In the days and Sundays to come, our family and our church family will move through some significant gatherings, for what can only be described as life milestones. For our Trinity family, as our time of ministry with both Gerry and Michelle draws to a close at the end of this month, we are particularly mindful of how important it is to offer gratitude, alongside and all through all else that might be said in the moment of goodbye. No matter the genre or complexity of language, there won’t ever be quite the right words to sum up what it has been to share this life together – but we can and will certainly begin by saying thank you. This Sunday, we’ll say so to Gerry; next Sunday, to Michelle.
It is also entirely possible that it will take far more time than we’ve had yet, to come to a fuller realization of what and whom has grown in these ministry years.
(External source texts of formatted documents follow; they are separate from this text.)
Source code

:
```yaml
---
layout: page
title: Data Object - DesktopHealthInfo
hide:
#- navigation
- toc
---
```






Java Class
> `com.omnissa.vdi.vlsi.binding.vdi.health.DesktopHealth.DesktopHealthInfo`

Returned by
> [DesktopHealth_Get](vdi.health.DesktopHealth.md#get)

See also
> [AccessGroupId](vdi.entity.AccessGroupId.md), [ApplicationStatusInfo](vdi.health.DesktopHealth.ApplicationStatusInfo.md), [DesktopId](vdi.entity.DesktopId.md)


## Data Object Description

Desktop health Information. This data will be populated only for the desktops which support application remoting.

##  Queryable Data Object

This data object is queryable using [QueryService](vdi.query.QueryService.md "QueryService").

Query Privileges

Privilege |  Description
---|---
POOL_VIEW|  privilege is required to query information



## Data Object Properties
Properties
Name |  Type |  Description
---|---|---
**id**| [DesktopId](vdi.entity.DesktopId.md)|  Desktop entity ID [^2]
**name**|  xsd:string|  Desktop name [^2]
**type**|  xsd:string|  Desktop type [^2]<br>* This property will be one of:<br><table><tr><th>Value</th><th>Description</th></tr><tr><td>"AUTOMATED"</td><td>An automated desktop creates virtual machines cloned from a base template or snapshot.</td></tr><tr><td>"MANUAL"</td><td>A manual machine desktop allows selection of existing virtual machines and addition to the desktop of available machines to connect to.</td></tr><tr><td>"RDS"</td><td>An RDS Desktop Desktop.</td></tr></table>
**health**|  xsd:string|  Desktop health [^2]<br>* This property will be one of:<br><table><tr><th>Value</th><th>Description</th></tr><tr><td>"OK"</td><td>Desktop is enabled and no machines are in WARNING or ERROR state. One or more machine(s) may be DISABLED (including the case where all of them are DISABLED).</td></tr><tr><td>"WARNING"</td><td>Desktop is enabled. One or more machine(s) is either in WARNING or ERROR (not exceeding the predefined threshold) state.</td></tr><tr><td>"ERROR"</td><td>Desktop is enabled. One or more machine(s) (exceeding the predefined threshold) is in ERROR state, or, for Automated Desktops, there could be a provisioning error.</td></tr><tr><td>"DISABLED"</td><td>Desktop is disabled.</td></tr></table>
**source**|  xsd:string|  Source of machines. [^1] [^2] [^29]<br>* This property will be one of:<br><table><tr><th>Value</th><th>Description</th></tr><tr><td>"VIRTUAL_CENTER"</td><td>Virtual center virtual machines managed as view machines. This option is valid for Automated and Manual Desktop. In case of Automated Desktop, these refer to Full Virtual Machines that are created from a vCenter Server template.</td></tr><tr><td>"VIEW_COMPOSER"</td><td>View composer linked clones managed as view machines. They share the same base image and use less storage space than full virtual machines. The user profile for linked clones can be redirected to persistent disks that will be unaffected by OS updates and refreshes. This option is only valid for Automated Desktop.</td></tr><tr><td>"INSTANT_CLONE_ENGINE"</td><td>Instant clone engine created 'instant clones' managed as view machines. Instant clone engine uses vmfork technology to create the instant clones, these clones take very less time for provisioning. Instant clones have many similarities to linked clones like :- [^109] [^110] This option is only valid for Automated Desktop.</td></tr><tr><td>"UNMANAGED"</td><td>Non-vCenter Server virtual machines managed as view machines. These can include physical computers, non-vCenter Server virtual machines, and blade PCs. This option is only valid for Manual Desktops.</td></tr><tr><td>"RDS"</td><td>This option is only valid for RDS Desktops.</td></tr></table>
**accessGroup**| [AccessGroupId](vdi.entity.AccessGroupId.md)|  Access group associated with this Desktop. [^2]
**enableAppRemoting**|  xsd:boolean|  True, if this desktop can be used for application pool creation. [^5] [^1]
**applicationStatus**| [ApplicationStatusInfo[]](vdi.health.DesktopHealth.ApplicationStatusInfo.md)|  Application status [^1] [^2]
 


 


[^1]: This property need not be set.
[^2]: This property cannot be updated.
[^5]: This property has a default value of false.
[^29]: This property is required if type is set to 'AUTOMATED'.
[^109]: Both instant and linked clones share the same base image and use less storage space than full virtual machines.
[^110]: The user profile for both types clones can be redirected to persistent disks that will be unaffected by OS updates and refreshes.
In what may be a holy gift beyond our knowing, most of us tend not to really understand or see the expansive way that God’s Love flows through all the minutiae of our days. As adults, we tend to put it down to hindsight. As children of God, who might reclaim the wisdom of one of my youngest friends, we could also relearn the art of saying, with peace, “I haven’t learned that yet, but I will.”
In the days and years to come, may we all rest in the beauty of life’s simplest illustrations, sketched out for us most clearly by Jesus – trusting that we are each a treasured part of this community story, for however long or short a time we call this home. Even as the pages turn far too quickly for our liking, there is still something else wonderful to follow. In the most literary sense, and absolutely in the Jesus sense, there really isn’t such a thing as ‘the end’.
With love to you all,
”To me, the only kind of faith worth having is faith that can celebrate the good and the true and the beautiful wherever you find it. It’s a big, buoyant, expansive embrace of everything, everywhere you find it.” (Rob Bell, as quoted in The Wisdom of Sundays)
“I wish you more treasures than pockets.”